岩田:任天堂のIP(知的財産)を活用する場合、両社合意のうえでやっていく。アイテム課金のすべてを否定するつもりはない。ただ、世の中でこれはビジネスとして行き過ぎではないか、といわれている方法について、任天堂のIPが使われるのは望んでいない。
単独でやるより魅力的な提案ができる
――1社ではできないという危機感があったのか。両社のすみ分けは?
岩田:よくいろんなメディアに「任天堂が追い込まれている」と書かれるが、そう思っていない。世の中の変化に対応しなければ、どんな企業も衰退していくという当然の危機感は持っている。
むしろ、守安さんと話を重ねる中で、自分たちが知らないことをご存じで、そのことについて、「黒子になってでも一緒に事業することを考えたい」と言ってもらったことや、単独でやるよりスピードも体験も魅力的なものが提案できるとなればチャンス。いろいろな誘いをもらったが、積極的にDeNAを選択した。
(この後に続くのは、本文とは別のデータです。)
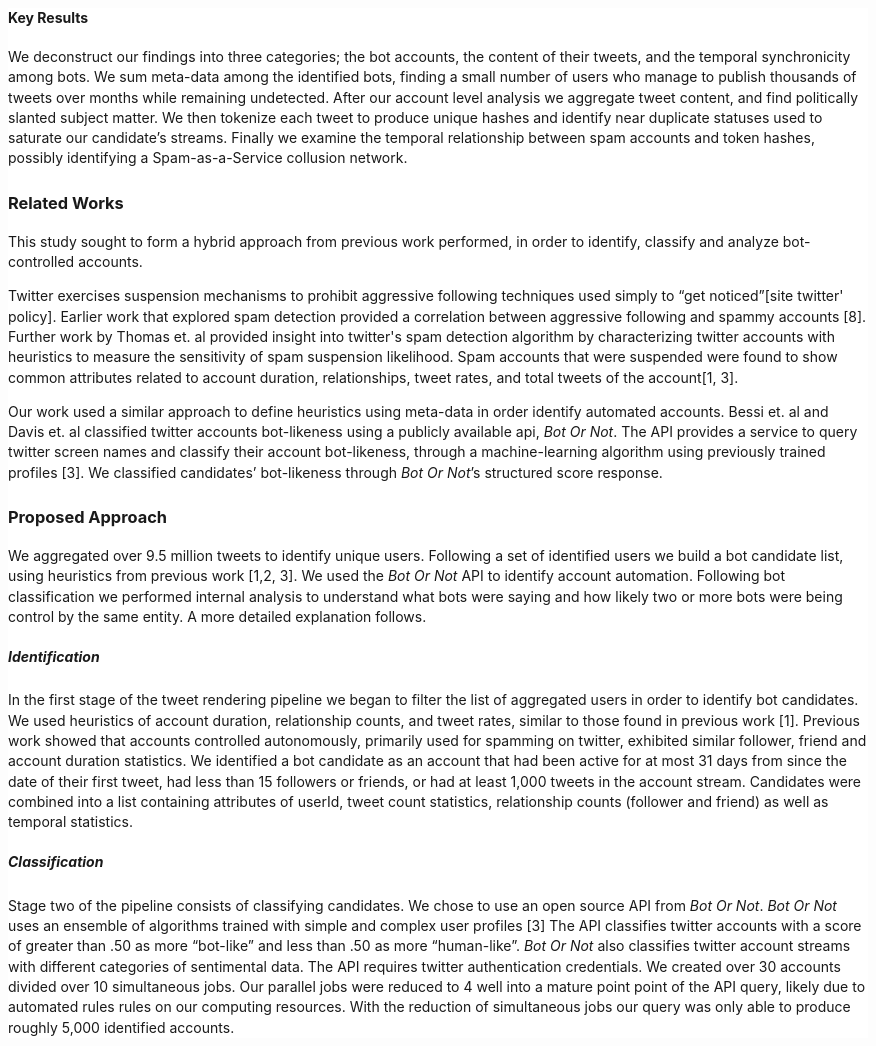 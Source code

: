 #### Key Results

We deconstruct our findings into three categories; the bot accounts, the content of their tweets, and the temporal synchronicity among bots.  We sum meta-data among the identified bots, finding a small number of users who manage to publish thousands of tweets over months while remaining undetected. After our account level analysis we aggregate tweet content, and find politically slanted subject matter. We then tokenize each tweet to produce unique hashes and identify near duplicate statuses used to saturate our candidate’s streams. Finally we examine the temporal relationship between spam accounts and token hashes, possibly identifying a Spam-as-a-Service collusion network.  

### Related Works

This study sought to form a hybrid approach from previous work performed, in order to identify, classify and analyze bot-controlled accounts.

Twitter exercises suspension mechanisms to prohibit aggressive following techniques used simply to “get noticed”[site twitter' policy]. Earlier work that explored spam detection provided a correlation between aggressive following and spammy accounts [8]. Further work by Thomas et. al provided insight into twitter's spam detection algorithm by characterizing twitter accounts with heuristics to measure the sensitivity of spam suspension likelihood. Spam accounts that were suspended were found to show common attributes related to account duration, relationships, tweet rates, and total tweets of the account[1, 3].   

Our work used a similar approach to define heuristics using meta-data in order identify automated accounts. Bessi et. al and Davis et. al classified twitter accounts bot-likeness using a publicly available api, *Bot Or Not*. The API provides a service to query twitter screen names and classify their account bot-likeness, through a machine-learning algorithm using previously trained profiles [3]. We classified candidates’ bot-likeness through *Bot Or Not*’s  structured score response.

### Proposed Approach

We aggregated over 9.5 million tweets to identify unique users. Following a set of identified users we build a bot candidate list, using heuristics from previous work [1,2, 3]. We used the *Bot Or Not* API to identify account automation. Following bot classification we performed internal analysis to understand what bots were saying and how likely two or more bots were being control by the same entity. A more detailed explanation follows.   

##### Identification

In the first stage of the tweet rendering pipeline we began to filter the list of aggregated users in order to identify bot candidates. We used heuristics of account duration, relationship counts, and tweet rates, similar to those found in previous work [1]. Previous work showed that accounts controlled autonomously, primarily used for spamming on twitter, exhibited similar follower, friend and account duration statistics.  We identified a bot candidate as an account that had been active for at most 31 days from since the date of their first tweet, had less than 15 followers or friends, or had at least 1,000 tweets in the account stream. Candidates were combined into a list containing attributes of userId, tweet count statistics, relationship counts (follower and friend)  as well as temporal statistics.   

##### Classification

Stage two of the pipeline consists of classifying candidates. We chose to use an open source API from *Bot Or Not*. *Bot Or Not* uses an ensemble of algorithms trained with simple and complex user profiles [3]  The API classifies twitter accounts with a score of greater than .50 as more “bot-like” and less than .50 as more “human-like”. *Bot Or Not* also classifies twitter account streams with different categories of sentimental data. The API requires twitter authentication credentials. We created over 30 accounts divided over 10 simultaneous jobs. Our parallel jobs  were  reduced to 4 well into a mature point point of the API query, likely due to automated rules rules on our computing resources. With the reduction of simultaneous jobs our query was only able to produce roughly 5,000 identified accounts.  
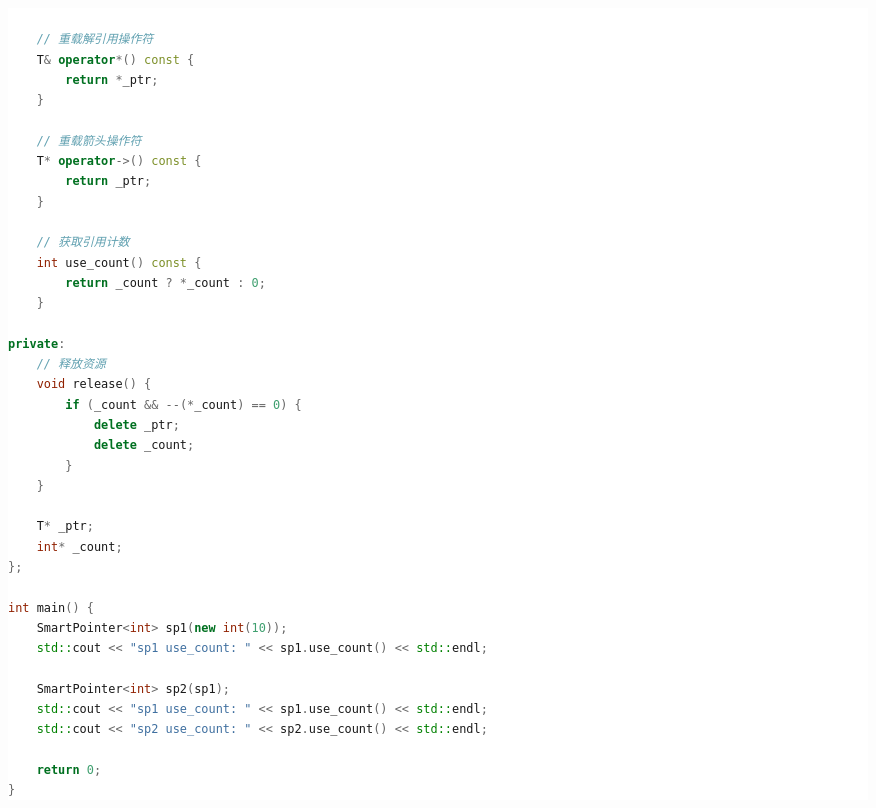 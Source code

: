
 ```cpp

    // 重载解引用操作符
    T& operator*() const {
        return *_ptr;
    }

    // 重载箭头操作符
    T* operator->() const {
        return _ptr;
    }

    // 获取引用计数
    int use_count() const {
        return _count ? *_count : 0;
    }

private:
    // 释放资源
    void release() {
        if (_count && --(*_count) == 0) {
            delete _ptr;
            delete _count;
        }
    }

    T* _ptr;
    int* _count;
};

int main() {
    SmartPointer<int> sp1(new int(10));
    std::cout << "sp1 use_count: " << sp1.use_count() << std::endl;

    SmartPointer<int> sp2(sp1);
    std::cout << "sp1 use_count: " << sp1.use_count() << std::endl;
    std::cout << "sp2 use_count: " << sp2.use_count() << std::endl;

    return 0;
}
```
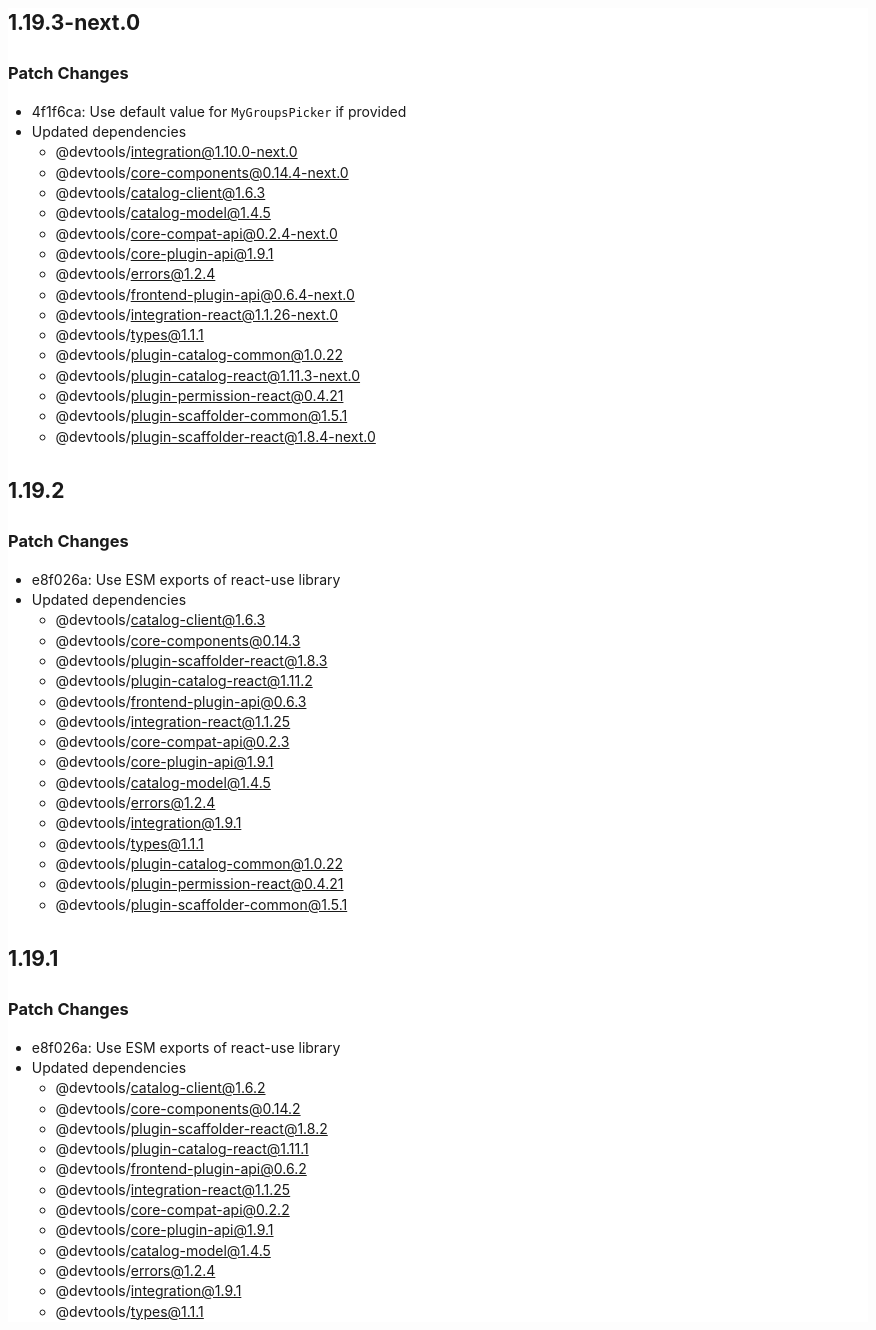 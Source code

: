## 1.19.3-next.0

### Patch Changes

- 4f1f6ca: Use default value for `MyGroupsPicker` if provided
- Updated dependencies
  - @devtools/integration@1.10.0-next.0
  - @devtools/core-components@0.14.4-next.0
  - @devtools/catalog-client@1.6.3
  - @devtools/catalog-model@1.4.5
  - @devtools/core-compat-api@0.2.4-next.0
  - @devtools/core-plugin-api@1.9.1
  - @devtools/errors@1.2.4
  - @devtools/frontend-plugin-api@0.6.4-next.0
  - @devtools/integration-react@1.1.26-next.0
  - @devtools/types@1.1.1
  - @devtools/plugin-catalog-common@1.0.22
  - @devtools/plugin-catalog-react@1.11.3-next.0
  - @devtools/plugin-permission-react@0.4.21
  - @devtools/plugin-scaffolder-common@1.5.1
  - @devtools/plugin-scaffolder-react@1.8.4-next.0

## 1.19.2

### Patch Changes

- e8f026a: Use ESM exports of react-use library
- Updated dependencies
  - @devtools/catalog-client@1.6.3
  - @devtools/core-components@0.14.3
  - @devtools/plugin-scaffolder-react@1.8.3
  - @devtools/plugin-catalog-react@1.11.2
  - @devtools/frontend-plugin-api@0.6.3
  - @devtools/integration-react@1.1.25
  - @devtools/core-compat-api@0.2.3
  - @devtools/core-plugin-api@1.9.1
  - @devtools/catalog-model@1.4.5
  - @devtools/errors@1.2.4
  - @devtools/integration@1.9.1
  - @devtools/types@1.1.1
  - @devtools/plugin-catalog-common@1.0.22
  - @devtools/plugin-permission-react@0.4.21
  - @devtools/plugin-scaffolder-common@1.5.1

## 1.19.1

### Patch Changes

- e8f026a: Use ESM exports of react-use library
- Updated dependencies
  - @devtools/catalog-client@1.6.2
  - @devtools/core-components@0.14.2
  - @devtools/plugin-scaffolder-react@1.8.2
  - @devtools/plugin-catalog-react@1.11.1
  - @devtools/frontend-plugin-api@0.6.2
  - @devtools/integration-react@1.1.25
  - @devtools/core-compat-api@0.2.2
  - @devtools/core-plugin-api@1.9.1
  - @devtools/catalog-model@1.4.5
  - @devtools/errors@1.2.4
  - @devtools/integration@1.9.1
  - @devtools/types@1.1.1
守安:スマートデバイスのアプリゲーム市場は、われわれにとってど真ん中の事業。ヒットタイトルも出せたし、手応えもある。主力事業を大きく成長させるときに最も有力なのが、任天堂のIPを活用することと考えた。
これまでもさまざまな会社とIPを活用したゲームを作ってきている。利用者の注目をひきやすいので、IPに力を入れていく。自社IPも作りたいので並行して進めていく。共同でやるものもあれば、自社独自でやっていくものもある。
――任天堂のIPは今後、DeNAが独占的に提供していくのか。任天堂のビジネスモデルは大きく変わっていくのか。
岩田:提携を発表したので、最初に出すタイトルをほかの会社とやることは考えていない。一方で、この提携が100%、お互いの思うとおりに行くのは誰も保証できない。未来永劫、独占的というのはないが、共同運営するものに注力する。
ビジネスモデルという意味では、専用機は売り切り型で、スマートデバイスはここから先は課金という形。スマートデバイスの客に受け入れてもらえて、たくさんの客に遊んでもらえるようになって、初めてスマートデバイスに展開する意味がある。
たくさんの客に受け入れてもらいたい一方で、これだとうまくいくという定石だけでは面白くない。改良できないか、こういうビジネスの構造はないのか、いろいろトライしていく。新しいビジネスモデルの発明ができれば最高だ。